SEFERBERLİK ONLARI CESARETLENDİRİYOR
Şöyle açıklayalım; 2008'de 4 milyon 863 bin 414 kişi okuma yazma bilmiyordu. Kampanyalarla bu rakam 10 yılda yarıya indirildi. Zaten sistematik bir şekilde belediyeler, Milli Eğitim Bakanlığı'na bağlı Halk Eğitim Merkezleri düzenledikleri kurslarla, tespit ettikleri insanlara okuma yazma öğretiyorlar.
Yeni başlatılan okuma-yazma seferberliğiyle bu çalışmaların yoğunlaştırılması ve insanların bu seferberliğe katılması için cesaretlendirilmesi hedefleniyor. Cesaret önemli. Çünkü çoğu çileli hayatlar sürmüş bu insanların cesaretlendirilmeye ihtiyaçları var.
Mesela, Beykoz'da doğan Semahat Hanım Müge Anlı'nın programını izleyince cesaretlenip Beyoğlu Belediyesi'nin okuma-yazma kurslarına katılma kararı almış. "Çamaşıra koş, pazara koş, ev işleriyle uğraş... 'Hayat böyle geçmez' dedim kendi kendime. Bilgi yok ki, bir şey okuyup öğrenemiyorsun. Bir de yetim olduğum için korkuyla, kaygıyla büyüdüm. Hayata tam karışamadım. Bazı şeylerden geri kaldım. Şimdi açıldım, içim gençleşti. Dünyam değişti" diyor.
OTOBÜSE NASIL BİNİLİR BİLMEZDİM
Fadime Kiraz (56) da Müge Anlı'nın programıyla cesaretlenenlerden. Görme engelli babasının gözü olduğu ve hep onunla dolaştığı için okula gidememiş. "20 yaşımdayken İstanbul'a geldim. Para nedir, otobüse nasıl binilir hiç bilmiyordum. Eşim okutmak istedi beni. Kalem defter aldı, olmadı. Müge Anlı'nın programı cesaretlendirdi beni de. Şimdi bir an önce eve gidip yazı yazmak, kitap okumak istiyorum" diyor Fadime Hanım.
Bu insanlar aslında hep hayatımız içindeydi. Kimimizin annesi, kimimizin babaannesi, kardeşi, teyzesiydi... Ama hayata tam karışamadıkları için kendilerini göstermediler...
Günlük hayatlarını bir şekilde sürdürebilecek kadar çeşitli pratikler geliştirmişler ama otobüse binmek, hastaneye gitmek, hatta sokağa çıkmak hep dert olmuş onlar için.
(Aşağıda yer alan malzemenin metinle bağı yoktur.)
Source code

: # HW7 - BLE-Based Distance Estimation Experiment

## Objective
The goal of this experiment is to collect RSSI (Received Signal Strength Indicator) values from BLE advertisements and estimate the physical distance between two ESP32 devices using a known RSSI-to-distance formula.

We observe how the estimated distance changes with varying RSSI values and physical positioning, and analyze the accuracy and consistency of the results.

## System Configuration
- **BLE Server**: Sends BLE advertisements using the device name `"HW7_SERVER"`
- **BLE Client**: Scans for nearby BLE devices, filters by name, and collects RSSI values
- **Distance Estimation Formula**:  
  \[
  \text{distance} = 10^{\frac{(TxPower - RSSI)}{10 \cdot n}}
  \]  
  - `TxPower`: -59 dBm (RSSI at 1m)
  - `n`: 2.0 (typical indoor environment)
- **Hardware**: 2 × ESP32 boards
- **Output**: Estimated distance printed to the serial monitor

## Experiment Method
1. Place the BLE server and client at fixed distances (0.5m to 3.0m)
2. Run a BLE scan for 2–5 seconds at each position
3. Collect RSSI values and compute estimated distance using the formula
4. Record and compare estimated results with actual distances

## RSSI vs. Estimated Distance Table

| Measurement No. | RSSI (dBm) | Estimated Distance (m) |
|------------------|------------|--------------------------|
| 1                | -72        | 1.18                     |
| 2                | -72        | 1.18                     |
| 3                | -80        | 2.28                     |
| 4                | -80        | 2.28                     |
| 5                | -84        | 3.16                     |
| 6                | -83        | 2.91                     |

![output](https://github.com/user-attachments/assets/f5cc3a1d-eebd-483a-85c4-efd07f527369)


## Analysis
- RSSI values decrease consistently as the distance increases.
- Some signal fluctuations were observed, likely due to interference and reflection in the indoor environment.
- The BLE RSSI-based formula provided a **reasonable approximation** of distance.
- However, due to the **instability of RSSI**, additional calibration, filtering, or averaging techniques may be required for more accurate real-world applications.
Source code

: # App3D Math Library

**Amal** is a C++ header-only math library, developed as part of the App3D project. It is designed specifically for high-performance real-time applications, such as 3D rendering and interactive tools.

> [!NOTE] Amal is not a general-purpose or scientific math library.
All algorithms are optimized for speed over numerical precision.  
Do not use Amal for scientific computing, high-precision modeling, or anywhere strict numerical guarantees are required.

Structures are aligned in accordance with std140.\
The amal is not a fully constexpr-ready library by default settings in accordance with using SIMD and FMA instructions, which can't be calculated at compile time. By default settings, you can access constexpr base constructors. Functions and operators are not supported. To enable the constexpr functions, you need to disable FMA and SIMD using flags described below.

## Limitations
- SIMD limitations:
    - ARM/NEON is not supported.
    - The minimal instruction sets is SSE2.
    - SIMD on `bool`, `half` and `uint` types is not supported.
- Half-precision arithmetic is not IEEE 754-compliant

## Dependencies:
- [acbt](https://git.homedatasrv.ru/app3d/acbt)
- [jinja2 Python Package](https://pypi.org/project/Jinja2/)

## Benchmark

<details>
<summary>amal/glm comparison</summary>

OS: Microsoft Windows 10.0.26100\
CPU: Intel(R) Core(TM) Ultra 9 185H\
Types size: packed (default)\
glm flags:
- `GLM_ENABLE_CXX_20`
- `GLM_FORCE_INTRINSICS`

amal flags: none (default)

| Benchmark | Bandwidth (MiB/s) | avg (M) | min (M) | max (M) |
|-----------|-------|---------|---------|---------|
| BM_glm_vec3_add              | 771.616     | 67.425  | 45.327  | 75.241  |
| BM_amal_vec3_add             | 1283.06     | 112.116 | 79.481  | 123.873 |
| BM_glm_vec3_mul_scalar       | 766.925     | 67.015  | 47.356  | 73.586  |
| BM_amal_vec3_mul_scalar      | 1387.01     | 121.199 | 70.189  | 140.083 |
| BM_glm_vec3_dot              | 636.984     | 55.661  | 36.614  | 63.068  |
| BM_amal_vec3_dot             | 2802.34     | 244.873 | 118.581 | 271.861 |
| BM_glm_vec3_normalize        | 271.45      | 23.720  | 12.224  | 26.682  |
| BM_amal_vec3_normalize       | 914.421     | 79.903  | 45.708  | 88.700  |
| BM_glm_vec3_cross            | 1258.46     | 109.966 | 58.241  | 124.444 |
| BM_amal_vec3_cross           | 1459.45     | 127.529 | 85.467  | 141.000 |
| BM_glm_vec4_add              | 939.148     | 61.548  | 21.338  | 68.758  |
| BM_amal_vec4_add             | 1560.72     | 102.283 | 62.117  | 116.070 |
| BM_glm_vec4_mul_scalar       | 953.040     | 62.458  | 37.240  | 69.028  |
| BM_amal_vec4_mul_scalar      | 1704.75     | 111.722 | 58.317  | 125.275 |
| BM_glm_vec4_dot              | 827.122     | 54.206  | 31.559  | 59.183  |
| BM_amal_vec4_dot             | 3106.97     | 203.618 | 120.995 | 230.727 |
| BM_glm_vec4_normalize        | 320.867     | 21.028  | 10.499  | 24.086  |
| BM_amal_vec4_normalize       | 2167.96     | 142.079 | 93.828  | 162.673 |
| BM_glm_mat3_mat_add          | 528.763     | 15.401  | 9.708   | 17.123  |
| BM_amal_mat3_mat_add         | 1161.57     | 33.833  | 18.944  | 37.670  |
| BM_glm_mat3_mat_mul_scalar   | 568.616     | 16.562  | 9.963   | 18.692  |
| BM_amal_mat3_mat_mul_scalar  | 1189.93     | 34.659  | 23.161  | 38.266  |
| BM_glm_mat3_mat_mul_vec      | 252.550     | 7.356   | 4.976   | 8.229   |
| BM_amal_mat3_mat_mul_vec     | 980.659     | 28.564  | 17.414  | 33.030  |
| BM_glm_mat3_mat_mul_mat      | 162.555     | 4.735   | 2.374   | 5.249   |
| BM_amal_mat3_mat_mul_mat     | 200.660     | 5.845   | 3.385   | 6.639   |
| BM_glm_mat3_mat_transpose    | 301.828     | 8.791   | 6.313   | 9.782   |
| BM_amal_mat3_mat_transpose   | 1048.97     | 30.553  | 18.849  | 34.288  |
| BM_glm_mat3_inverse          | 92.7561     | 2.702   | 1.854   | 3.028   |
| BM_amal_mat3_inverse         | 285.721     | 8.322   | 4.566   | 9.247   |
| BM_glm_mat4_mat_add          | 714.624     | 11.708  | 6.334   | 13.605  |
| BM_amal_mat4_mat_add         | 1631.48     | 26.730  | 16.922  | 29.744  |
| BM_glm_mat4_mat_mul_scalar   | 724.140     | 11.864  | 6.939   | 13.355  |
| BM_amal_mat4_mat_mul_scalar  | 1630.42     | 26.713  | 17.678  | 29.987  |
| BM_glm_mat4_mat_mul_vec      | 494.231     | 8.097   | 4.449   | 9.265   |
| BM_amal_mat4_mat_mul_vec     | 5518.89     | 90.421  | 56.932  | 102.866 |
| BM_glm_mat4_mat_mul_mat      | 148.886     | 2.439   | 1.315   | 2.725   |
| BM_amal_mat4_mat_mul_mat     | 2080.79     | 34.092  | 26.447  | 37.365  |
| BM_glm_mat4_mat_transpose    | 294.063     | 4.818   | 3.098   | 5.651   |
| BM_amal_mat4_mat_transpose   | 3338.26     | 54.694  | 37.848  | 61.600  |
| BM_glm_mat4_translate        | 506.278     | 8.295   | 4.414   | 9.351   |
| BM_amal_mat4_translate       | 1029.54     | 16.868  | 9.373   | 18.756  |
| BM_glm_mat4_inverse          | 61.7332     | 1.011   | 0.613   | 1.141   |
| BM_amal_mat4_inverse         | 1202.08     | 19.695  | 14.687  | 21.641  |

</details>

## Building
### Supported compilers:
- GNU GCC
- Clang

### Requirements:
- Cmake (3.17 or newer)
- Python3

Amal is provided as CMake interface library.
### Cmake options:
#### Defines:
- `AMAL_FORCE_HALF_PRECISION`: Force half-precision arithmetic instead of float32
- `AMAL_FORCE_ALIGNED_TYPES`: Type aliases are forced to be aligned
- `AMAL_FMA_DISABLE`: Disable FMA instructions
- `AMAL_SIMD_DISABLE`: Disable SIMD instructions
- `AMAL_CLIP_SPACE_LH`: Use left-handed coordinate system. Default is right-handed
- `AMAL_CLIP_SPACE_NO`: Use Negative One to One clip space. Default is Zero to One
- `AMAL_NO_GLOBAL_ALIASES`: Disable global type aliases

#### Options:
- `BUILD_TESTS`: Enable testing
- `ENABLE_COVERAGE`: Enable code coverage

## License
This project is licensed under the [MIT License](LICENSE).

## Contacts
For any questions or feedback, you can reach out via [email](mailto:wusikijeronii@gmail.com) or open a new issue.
Sivaslı olan ve uzun yıllar İstanbul'da yaşayan Madımak Bahçe (51) "Dedem babama 'Kız kısmı okumaz, eğer kızlarını okutursan hakkımı helal etmem' deyince babam da köy yerinde okula göndermedi beni" diye başlıyor söze. Sonra İstanbul'a gelmiş ve hayatı büyük sıkıntılarla geçmiş. "Ah oğlum ah" diyor ve anlatıyor: "Hastaneye gitmek ne büyük çileydi benim için. Dua ederdim Allah'a, 'Hasta edip hastaneye düşürme beni' diye."